2.4. Statistical analysis

Differences in characteristics between children with or without MRI‐diagnosed MAFLD were analysed using the independent t‐test (continuous variables) or χ2 test (categorical variables).

Variables potentially associated with the presence of MAFLD were included as candidates in a multivariate logistic regression of each model. Those independent variables that showed collinearity, and those whose effect was negligible were removed from the final model. Two different models were developed: (1) biochemical model (model I), (2) genetic variants model (model II) and (3) biochemical plus genetic variants model (model III). The probability of having MAFLD was determined from the models, multiplying by 100 to obtain the index of each model, which therefore has a score range from 0 to 100.
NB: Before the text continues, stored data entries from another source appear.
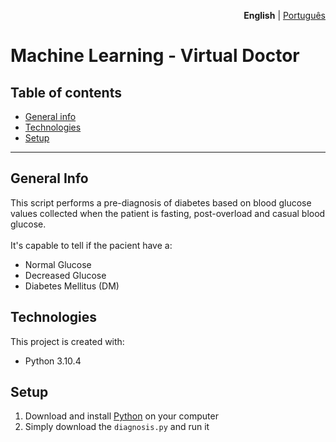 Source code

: <p align="right"><strong>English</strong> | <a href="INSERIR LINK .MD PT-BR">Português</a></p>

# Machine Learning - Virtual Doctor #

## Table of contents
* [General info](#general-info)
* [Technologies](#tecnologies)
* [Setup](#setup)

- - - -

## General Info
This script performs a pre-diagnosis of diabetes based on blood glucose values collected when the patient is fasting, post-overload and casual blood glucose.\
\
It's capable to tell if the pacient have a:
* Normal Glucose
* Decreased Glucose
* Diabetes Mellitus (DM)

## Technologies
This project is created with:
* Python 3.10.4

## Setup
1. Download and install [Python](https://www.python.org/downloads/) on your computer
2. Simply download the `diagnosis.py` and run it
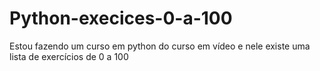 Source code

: # Python-execices-0-a-100
Estou fazendo um curso em python do curso em vídeo e nele existe uma lista de exercícios de 0 a 100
The discriminatory capacity of each model was analysed by calculating the area under the receiver‐operating characteristic curve (AUC‐ROC, with 95% confidence intervals [CI]). The calibration of each model was examined using a calibration plot (plotting the expected probabilities against observed event proportions and smoothing via the Loess method) and the Hosmer–Lemeshow test. Bootstrap resampling with 150 samples was performed as an internal validation and to provide an optimism‐corrected AUC‐ROC.

The Youden index 35 was used to identify the optimal cut‐off point for binary classification for the two models, prioritizing high sensitivity (≥80%). The performance of the proposed models was expressed as sensitivity, specificity, positive and negative predictive values (with their corresponding 95% CIs) for the proposed cut‐off points. All the analyses were performed for the sample as a whole and separately for boys and girls.
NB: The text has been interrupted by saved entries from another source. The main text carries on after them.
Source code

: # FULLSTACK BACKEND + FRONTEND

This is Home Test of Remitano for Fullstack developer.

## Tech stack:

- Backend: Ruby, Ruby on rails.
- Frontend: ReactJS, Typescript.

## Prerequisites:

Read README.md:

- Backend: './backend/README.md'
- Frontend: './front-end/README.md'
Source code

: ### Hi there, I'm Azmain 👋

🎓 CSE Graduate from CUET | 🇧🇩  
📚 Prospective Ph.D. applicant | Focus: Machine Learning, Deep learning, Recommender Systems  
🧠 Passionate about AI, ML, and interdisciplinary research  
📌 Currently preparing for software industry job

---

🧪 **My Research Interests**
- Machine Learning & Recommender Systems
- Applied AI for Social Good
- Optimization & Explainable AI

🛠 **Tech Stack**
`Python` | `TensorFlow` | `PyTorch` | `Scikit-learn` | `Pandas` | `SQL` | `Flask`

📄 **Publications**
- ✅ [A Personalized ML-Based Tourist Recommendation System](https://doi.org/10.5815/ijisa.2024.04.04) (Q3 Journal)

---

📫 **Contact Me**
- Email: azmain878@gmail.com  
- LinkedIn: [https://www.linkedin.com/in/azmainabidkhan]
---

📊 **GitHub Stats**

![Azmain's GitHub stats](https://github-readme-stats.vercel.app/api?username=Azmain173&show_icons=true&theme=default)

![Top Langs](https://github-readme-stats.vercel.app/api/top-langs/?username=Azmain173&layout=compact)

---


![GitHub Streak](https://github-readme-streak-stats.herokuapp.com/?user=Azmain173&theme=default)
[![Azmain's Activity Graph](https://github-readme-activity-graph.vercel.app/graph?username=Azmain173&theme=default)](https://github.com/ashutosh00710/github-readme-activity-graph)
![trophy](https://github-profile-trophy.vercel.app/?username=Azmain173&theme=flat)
All calculations were performed using SPSS software v.23.0 (IBM, Armonk, NY, USA) and R statistical software v.3.6.3. Significance was set at α = 0.05.

2.5. Development of the prediction protocol and external validation

Two steps algorithm was developed for the detection of MAFLD. The first step is based on a short questionnaire punctuation (HEPAKID index), 16 which includes anthropometric data (WHtR), sociodemographic factors (ethnic minority status and gestational age at birth) and lifestyle variables (SSB consumption and screen time). The second step is based on biochemical screening: HOMA‐IR, TG, ALT, AST, GGT and ferritin (model I equation).
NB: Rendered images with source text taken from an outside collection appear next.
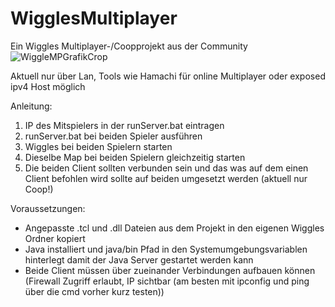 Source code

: # WigglesMultiplayer
Ein Wiggles Multiplayer-/Coopprojekt aus der Community
![WiggleMPGrafikCrop](https://github.com/itsme12345678910/WigglesMultiplayer/assets/119706537/65400d10-09e0-4ea3-b1c2-4263a7a56ebf)


Aktuell nur über Lan, Tools wie Hamachi für online Multiplayer oder exposed ipv4 Host möglich

Anleitung:
  1. IP des Mitspielers in der runServer.bat eintragen
  2. runServer.bat bei beiden Spieler ausführen
  3. Wiggles bei beiden Spielern starten
  4. Dieselbe Map bei beiden Spielern gleichzeitig starten
  5. Die beiden Client sollten verbunden sein und das was auf dem einen Client befohlen wird sollte auf beiden umgesetzt werden (aktuell nur Coop!) 

Voraussetzungen:
- Angepasste .tcl und .dll Dateien aus dem Projekt in den eigenen Wiggles Ordner kopiert
- Java installiert und java/bin Pfad in den Systemumgebungsvariablen hinterlegt damit der Java Server gestartet werden kann
- Beide Client müssen über zueinander Verbindungen aufbauen können (Firewall Zugriff erlaubt, IP sichtbar (am besten mit ipconfig und ping über die cmd vorher kurz testen))
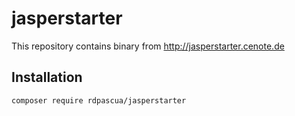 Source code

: # jasperstarter

This repository contains binary from http://jasperstarter.cenote.de

## Installation

    composer require rdpascua/jasperstarter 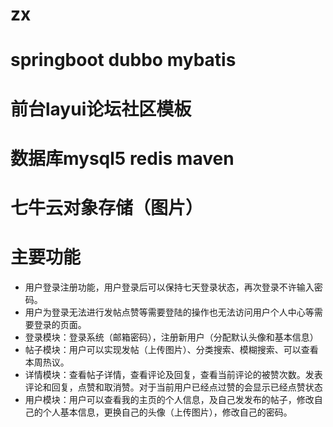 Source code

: # zx 
# springboot dubbo mybatis
# 前台layui论坛社区模板
# 数据库mysql5  redis  maven
# 七牛云对象存储（图片）
# 主要功能
  + 用户登录注册功能，用户登录后可以保持七天登录状态，再次登录不许输入密码。
  + 用户为登录无法进行发帖点赞等需要登陆的操作也无法访问用户个人中心等需要登录的页面。
  + 登录模块：登录系统（邮箱密码），注册新用户（分配默认头像和基本信息）
  + 帖子模块：用户可以实现发帖（上传图片）、分类搜索、模糊搜索、可以查看本周热议。
  + 详情模块：查看帖子详情，查看评论及回复，查看当前评论的被赞次数。发表评论和回复，点赞和取消赞。对于当前用户已经点过赞的会显示已经点赞状态
  + 用户模块：用户可以查看我的主页的个人信息，及自己发发布的帖子，修改自己的个人基本信息，更换自己的头像（上传图片），修改自己的密码。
Once the model was developed, the external validation was performed using the baseline data from the MICROKID project (ClinicalTrials.gov ID: NCT04575506) whose overall aim is the study of the influence of the diversity and composition of the microbiota in the development of MRI diagnosed MAFLD. A total of 46 preadolescent children with overweight/obesity (N = 20 girls), aged between 8.5 and 14.0 years, were analysed. The inclusion and exclusion criteria were the same than the original sample.

3. RESULTS

Table 1 shows the characteristics of participants with (36%) and without MAFLD (64%). Children with MAFLD showed higher plasma TG, insulin, HOMA‐IR, AST, ALT, GGT and ferritin compared to those peers without MAFLD (p < 0.05). Table S1 shows the characteristic of the external validation sample with (28%) and without MAFLD (72%). This sample also showed higher plasma TG, insulin, HOMA‐IR, AST, ALT and ferritin in children with MAFLD compared to those peers without MAFLD (p < 0.05).

TABLE 1.

Anthropometric and clinical characteristics of overweight/obese children with and without metabolic associated fatty liver disease in the exploratory sample of children

Non‐MAFLD MAFLD
N Mean (SD) N Mean (SD) p
Anthropometric and body composition characteristics
Age (years) 74 10.6 (1.1) 41 10.5 (1.1) 0.749
Girls (N, %) 74 42.57 41 20.49 0.077
Body mass index (kg/m2) 74 25.0 (3.2) 41 26.2 (3.3) 0.059
Hepatic fat (%) 74 3.67 (0.97) 41 9.18 (4.8) <0.001
Biochemical parameters
Cholesterol (mg/dl) 73 170.5 (28.0) 41 174.4 (29.0) 0.489
High‐density lipoprotein (mg/dl) 73 51.8 (11.8) 41 49.2 (10.3) 0.232
Low‐density lipoprotein (mg/dl) 73 104.1 (23.6) 41 105.5 (24.6) 0.768
Triglycerides (mg/dl) 73 73.5 (30.0) 41 98.2 (47.4) 0.004
Glucose (mg/dl) 73 84.7 (4.9) 40 86.8 (6.1) 0.086
Insulin (μU/ml) 73 11.1 (4.3) 41 13.9 (5.5) 0.006
HOMA‐IR 73 2.34 (0.95) 40 3.01 (1.28) 0.006
Aspartate aminotransferase (U/L) 73 23.0 (4.3) 41 24.6 (3.9) 0.045
Alanine aminotransferase (U/L) 73 18.0 (5.3) 41 24.8 (11.2) 0.001
Gamma‐glutamyl‐transferase (U/L) 72 14.9 (3.6) 40 18.8 (5.4) <0.001
Ferritin (ng/ml) 71 45.0 (22.2) 41 67.8 (64.8) 0.035
Genetic variants (% of risk allele carriers)
PPARG rs13081389 51 4 24 21 0.019
PPARG rs1801282 51 12 24 33 0.025
HFE rs1800562 51 6 24 21 0.050
PNPLA3 rs4823173 51 22 24 46 0.031

Note: Bold values indicate p value < 0.05.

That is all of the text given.